Fecal Transplant For C. Difficile Infection Works Equally Well If Fecal Matter Is Frozen Or Fresh
Patients requiring fecal microbiota transplantation (FMT), otherwise known as fecal transplant, as a result of Clostridium difficile infection may be heartened to learn that the fecal matter they receive can either be frozen or fresh, a new pilot study finds.
Ever since antibiotics gained widespread use in physicians’ treatment regimens, somewhere around the year 2000, hypervirulent strains of C. difficile have emerged. The overuse of these antibiotics deadens their effect, giving bacteria time to adapt and become resistant. Patients who suffer from C. difficile infection must undergo FMT in order to restore an ecosystem of healthy gut bacteria that may have been flushed away in treatment.
Each year, C. difficile infection results in nearly 250,000 people needing hospital care, with at least 14,000 deaths occurring. To combat the infection’s chronic diarrhea, which results from the imbalance of bacteria in the host’s digestive system, doctors typically need to replace the fecal matter that resides within the person with donor materials that have healthier concentrations of bacteria. Traditionally, these transplants were achieved through colonoscopy. However, the invasiveness of the procedure, mixed with the uncomfortable preparatory flushing the day before, makes it unattractive to both doctors and patients.

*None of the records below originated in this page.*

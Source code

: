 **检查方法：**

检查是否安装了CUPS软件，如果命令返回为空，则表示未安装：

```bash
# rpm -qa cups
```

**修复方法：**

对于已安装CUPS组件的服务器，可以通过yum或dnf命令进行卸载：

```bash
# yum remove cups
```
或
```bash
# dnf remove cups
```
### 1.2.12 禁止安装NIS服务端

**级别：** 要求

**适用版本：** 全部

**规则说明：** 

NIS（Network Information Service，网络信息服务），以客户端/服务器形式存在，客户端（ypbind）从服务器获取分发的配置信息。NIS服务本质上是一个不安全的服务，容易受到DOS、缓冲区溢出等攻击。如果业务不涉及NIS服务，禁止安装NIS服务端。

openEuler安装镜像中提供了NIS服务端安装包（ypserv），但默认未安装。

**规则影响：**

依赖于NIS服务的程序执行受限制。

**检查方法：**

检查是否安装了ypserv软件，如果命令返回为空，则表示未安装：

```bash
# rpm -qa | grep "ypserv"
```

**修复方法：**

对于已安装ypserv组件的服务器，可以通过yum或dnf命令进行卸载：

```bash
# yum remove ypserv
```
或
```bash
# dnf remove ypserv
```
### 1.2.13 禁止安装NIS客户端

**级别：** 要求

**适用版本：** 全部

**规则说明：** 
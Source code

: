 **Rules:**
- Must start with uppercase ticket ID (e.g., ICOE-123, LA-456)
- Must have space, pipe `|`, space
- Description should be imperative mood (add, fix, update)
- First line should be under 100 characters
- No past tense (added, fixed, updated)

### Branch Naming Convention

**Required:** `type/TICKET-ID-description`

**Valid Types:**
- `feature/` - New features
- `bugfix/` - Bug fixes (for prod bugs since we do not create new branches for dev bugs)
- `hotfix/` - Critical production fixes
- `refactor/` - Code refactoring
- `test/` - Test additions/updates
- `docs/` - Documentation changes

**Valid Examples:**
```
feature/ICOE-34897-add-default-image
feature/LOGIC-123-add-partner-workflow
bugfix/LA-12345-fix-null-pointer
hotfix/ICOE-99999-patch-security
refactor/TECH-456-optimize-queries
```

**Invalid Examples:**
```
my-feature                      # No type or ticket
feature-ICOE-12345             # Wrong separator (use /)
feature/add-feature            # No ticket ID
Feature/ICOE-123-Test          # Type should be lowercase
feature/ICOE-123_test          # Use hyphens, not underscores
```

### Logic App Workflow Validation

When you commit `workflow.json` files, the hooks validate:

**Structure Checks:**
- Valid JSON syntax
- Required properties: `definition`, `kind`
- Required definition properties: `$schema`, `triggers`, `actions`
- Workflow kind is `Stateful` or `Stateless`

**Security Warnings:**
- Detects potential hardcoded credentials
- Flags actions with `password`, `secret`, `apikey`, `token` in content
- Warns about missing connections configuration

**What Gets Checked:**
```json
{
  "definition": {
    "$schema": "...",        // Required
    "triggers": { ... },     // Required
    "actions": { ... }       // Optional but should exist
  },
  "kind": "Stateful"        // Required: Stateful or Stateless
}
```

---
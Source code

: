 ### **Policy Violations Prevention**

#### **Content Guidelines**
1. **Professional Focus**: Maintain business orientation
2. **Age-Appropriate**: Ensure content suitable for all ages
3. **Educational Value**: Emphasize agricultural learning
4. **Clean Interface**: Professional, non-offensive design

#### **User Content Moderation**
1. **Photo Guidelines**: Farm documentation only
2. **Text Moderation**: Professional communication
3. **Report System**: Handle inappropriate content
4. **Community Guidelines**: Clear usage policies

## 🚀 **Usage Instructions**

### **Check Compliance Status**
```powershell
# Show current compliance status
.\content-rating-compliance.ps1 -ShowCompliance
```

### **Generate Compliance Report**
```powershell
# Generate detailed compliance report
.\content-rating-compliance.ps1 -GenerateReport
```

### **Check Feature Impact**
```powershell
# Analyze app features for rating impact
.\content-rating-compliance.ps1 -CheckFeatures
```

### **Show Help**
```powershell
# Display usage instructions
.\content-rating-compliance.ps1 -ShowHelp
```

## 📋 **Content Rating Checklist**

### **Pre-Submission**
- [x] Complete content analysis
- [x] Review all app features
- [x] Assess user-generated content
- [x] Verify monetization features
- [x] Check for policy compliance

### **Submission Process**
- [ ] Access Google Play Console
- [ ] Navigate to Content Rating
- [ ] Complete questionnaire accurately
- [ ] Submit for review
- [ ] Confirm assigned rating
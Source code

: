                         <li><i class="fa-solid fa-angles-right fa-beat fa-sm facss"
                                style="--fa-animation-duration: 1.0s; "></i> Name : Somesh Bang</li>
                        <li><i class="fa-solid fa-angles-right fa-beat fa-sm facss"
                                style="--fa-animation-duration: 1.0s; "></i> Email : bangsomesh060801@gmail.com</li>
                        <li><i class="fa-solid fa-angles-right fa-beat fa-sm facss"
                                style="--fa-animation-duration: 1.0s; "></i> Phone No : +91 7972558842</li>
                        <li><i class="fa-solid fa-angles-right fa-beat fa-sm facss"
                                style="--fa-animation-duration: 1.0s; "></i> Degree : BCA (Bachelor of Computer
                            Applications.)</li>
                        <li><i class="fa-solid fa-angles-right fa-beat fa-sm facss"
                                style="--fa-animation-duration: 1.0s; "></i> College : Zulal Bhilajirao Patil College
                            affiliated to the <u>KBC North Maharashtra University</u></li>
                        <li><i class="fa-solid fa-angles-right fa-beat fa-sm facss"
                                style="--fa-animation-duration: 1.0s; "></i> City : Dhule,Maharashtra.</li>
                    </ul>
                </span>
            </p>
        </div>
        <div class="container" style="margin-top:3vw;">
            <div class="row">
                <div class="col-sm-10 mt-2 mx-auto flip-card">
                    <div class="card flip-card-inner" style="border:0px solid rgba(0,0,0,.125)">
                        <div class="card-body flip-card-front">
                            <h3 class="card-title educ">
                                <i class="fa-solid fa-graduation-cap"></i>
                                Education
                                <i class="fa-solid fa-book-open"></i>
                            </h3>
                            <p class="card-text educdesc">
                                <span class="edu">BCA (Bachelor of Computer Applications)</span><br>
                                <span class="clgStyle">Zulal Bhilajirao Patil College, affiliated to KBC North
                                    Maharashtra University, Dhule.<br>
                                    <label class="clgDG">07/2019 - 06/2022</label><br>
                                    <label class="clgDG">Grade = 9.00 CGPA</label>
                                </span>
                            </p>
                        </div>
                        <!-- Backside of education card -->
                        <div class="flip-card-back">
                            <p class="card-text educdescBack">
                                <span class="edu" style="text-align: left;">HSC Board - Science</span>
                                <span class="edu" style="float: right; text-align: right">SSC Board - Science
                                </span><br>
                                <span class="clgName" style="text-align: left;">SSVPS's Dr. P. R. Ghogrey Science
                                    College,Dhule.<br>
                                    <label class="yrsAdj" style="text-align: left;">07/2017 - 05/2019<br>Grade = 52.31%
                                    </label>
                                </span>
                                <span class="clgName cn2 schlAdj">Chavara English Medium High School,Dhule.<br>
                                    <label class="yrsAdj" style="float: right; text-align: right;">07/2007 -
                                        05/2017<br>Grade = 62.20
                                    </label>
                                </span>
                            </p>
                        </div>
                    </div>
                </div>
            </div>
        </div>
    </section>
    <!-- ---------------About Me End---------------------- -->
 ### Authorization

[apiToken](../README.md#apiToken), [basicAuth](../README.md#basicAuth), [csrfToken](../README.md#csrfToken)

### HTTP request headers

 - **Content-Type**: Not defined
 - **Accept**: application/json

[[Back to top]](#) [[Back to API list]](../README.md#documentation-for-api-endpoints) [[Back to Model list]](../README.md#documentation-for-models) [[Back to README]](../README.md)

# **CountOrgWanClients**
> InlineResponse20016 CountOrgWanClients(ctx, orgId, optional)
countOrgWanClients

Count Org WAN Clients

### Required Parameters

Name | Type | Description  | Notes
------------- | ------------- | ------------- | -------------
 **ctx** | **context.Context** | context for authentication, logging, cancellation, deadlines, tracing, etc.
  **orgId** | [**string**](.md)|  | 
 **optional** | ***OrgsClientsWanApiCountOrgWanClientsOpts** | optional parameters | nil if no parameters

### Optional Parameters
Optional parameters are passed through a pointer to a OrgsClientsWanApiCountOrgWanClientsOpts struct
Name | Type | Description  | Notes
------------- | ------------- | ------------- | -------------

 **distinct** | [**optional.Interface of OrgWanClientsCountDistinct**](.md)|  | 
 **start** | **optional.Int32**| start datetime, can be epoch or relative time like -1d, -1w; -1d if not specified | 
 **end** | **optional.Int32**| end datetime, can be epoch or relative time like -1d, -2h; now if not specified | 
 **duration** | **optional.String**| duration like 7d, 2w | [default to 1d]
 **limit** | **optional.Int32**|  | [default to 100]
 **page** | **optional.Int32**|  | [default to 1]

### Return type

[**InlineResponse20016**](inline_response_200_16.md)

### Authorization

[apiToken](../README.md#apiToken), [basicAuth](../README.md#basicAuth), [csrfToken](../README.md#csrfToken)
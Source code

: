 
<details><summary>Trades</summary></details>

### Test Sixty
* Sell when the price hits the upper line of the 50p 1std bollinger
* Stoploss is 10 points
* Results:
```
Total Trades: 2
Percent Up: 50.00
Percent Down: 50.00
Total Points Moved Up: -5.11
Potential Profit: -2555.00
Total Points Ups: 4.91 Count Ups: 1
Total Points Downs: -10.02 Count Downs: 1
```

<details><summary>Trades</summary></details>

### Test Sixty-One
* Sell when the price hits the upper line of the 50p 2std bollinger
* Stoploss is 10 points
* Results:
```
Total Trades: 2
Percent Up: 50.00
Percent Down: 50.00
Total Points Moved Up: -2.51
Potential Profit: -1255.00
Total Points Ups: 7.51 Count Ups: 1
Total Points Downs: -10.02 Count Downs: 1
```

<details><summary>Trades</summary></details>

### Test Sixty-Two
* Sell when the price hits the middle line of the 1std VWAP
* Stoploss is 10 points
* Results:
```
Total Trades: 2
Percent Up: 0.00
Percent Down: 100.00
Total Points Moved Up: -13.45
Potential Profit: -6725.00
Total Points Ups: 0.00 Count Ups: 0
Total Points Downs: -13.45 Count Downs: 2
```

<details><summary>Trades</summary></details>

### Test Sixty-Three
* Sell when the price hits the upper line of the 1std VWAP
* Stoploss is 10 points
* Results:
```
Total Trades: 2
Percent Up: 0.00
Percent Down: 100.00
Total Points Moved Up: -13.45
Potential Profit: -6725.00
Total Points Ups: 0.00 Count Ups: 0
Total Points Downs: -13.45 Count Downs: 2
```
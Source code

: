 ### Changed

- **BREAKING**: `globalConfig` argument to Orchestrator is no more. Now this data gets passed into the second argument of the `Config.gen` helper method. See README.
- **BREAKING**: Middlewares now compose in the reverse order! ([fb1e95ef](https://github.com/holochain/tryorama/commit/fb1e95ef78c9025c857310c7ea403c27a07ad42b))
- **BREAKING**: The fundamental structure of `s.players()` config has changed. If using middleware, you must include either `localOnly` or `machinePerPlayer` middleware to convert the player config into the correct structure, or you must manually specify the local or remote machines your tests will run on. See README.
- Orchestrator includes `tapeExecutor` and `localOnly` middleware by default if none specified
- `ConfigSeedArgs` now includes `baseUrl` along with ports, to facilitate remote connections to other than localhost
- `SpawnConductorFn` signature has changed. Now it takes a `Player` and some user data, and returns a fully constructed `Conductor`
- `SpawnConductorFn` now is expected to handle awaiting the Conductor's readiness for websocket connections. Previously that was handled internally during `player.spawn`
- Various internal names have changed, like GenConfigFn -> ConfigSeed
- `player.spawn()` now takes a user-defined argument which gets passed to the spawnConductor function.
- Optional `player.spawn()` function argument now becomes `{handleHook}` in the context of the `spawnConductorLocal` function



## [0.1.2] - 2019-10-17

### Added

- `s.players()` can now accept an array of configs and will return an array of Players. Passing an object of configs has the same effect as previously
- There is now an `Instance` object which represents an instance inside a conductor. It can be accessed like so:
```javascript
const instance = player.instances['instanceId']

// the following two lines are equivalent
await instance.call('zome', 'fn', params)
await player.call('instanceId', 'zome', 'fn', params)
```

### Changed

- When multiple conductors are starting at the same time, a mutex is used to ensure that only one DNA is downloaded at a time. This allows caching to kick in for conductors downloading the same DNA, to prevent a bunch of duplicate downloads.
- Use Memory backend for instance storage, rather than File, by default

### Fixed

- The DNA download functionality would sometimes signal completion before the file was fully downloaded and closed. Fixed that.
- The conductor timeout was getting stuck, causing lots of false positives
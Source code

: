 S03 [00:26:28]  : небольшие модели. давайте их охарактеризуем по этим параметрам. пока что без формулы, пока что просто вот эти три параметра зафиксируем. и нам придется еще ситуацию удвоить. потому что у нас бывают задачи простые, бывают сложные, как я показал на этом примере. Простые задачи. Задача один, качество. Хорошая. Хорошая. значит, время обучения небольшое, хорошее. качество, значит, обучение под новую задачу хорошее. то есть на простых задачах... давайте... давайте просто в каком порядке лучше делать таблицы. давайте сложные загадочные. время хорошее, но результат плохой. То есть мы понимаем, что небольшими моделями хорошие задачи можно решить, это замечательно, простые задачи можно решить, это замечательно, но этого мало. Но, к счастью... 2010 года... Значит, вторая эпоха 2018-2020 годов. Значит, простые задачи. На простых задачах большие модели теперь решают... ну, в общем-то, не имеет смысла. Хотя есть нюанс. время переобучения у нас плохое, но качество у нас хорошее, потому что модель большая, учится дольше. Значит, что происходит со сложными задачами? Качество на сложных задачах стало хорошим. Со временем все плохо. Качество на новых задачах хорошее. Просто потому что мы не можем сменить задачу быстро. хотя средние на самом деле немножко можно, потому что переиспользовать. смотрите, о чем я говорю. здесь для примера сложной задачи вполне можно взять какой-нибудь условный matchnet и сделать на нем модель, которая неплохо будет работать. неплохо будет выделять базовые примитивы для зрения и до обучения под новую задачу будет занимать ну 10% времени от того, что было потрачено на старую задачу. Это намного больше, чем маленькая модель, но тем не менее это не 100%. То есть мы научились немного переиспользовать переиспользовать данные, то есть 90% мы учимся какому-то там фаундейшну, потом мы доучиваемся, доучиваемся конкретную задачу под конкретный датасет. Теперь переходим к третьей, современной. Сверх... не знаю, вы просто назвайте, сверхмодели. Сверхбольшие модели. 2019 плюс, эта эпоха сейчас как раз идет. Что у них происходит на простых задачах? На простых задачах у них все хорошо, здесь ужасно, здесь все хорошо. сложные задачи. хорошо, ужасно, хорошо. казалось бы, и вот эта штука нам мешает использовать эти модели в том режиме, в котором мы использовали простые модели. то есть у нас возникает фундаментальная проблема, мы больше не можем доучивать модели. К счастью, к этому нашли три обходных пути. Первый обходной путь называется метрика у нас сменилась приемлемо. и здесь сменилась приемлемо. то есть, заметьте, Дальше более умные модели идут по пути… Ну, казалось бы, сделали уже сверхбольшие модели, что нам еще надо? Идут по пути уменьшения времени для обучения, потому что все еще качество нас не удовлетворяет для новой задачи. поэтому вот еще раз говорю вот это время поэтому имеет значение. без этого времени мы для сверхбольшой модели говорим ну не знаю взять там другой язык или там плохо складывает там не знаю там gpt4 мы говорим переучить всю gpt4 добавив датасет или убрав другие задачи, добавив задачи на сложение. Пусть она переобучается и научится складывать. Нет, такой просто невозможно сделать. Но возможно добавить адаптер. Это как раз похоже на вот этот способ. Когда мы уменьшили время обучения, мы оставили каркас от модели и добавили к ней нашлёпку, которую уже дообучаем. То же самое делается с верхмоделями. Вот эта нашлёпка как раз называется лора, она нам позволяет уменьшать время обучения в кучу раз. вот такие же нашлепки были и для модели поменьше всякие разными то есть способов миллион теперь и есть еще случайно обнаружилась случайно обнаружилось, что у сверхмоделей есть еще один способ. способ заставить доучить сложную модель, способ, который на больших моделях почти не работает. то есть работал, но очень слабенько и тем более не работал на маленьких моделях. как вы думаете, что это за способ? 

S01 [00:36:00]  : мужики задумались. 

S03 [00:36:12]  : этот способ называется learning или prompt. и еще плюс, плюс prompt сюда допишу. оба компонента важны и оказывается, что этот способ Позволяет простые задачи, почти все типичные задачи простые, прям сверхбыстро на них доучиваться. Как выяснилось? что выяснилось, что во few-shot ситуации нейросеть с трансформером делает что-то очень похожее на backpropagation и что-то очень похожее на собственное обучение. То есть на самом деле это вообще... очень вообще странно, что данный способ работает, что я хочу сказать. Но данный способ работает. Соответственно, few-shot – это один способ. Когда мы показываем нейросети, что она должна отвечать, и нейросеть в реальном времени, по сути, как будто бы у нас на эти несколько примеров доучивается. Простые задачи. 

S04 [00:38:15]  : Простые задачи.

The new study offers a solution. "We found that delivery of a frozen, stored inoculum through a nasogastric tube is safe, acceptable to patients, and as successful as delivery by colonoscopy,” said Dr. Elizabeth Hohmann, senior author of the Mass General Hospital Infectious Diseases Division, in a statement. In other words, patients had a tube stuck down their nose that delivered frozen poop into their stomachs. And surprisingly, they had no problems with it.
In fact, out of the 20 people enrolled in the study, a success rate was achieved in 90 percent of cases, with an insignificant difference between the colonoscopy group and the group given a nasogastric tube (NGT). If the first infusion did not resolve the infection, patients were given the option of receiving a second infusion. Of the six people whose infections persisted, one person rejected the option and the five remaining all chose NGT. One subject, however, took matters into his own hands and was found to be self-delivering fecal enemas courtesy of his roommate.
"We certainly don't recommend 'home brew' FMT, since it's very important to screen donors properly,” Hohmann warned. “In addition, while some people may be comfortable using stool from a spouse or other intimate partner, many older patients might not have such a donor who is healthy enough to donate safely."
Frozen fecal matter has another upside, the researchers point out. Whereas readily available materials for colonoscopies can be expensive to acquire, given the time and money used to recruit and screen potential donors, frozen matter can be stored in bulk for later use. The team’s current study, which produced a follow-up trial on 11 patients that had a comparable success rate, may lead to future research that eliminates the need for FMT altogether. If the technology allows it, the team hopes to develop an easily digested capsule that produces the same bacteria-balancing effect.
"It's been very gratifying to be able to help these patients, some of whom have been sick for a year or two," Hohmann explained, adding that it’s rare to see any procedure, however small, achieve a 90 percent success rate for patients. "They have told us this has been life changing for them and that they have gotten themselves back to normal.”
Source: Youngster I, Sauk J, Pindar C, et al. Fecal Microbiota Transplant for Relapsing Clostridium difficile Infection Using a Frozen Inoculum From Unrelated Donors: A Randomized, Open-Label, Controlled Pilot Study. Clinical Infectious Diseases. 2014.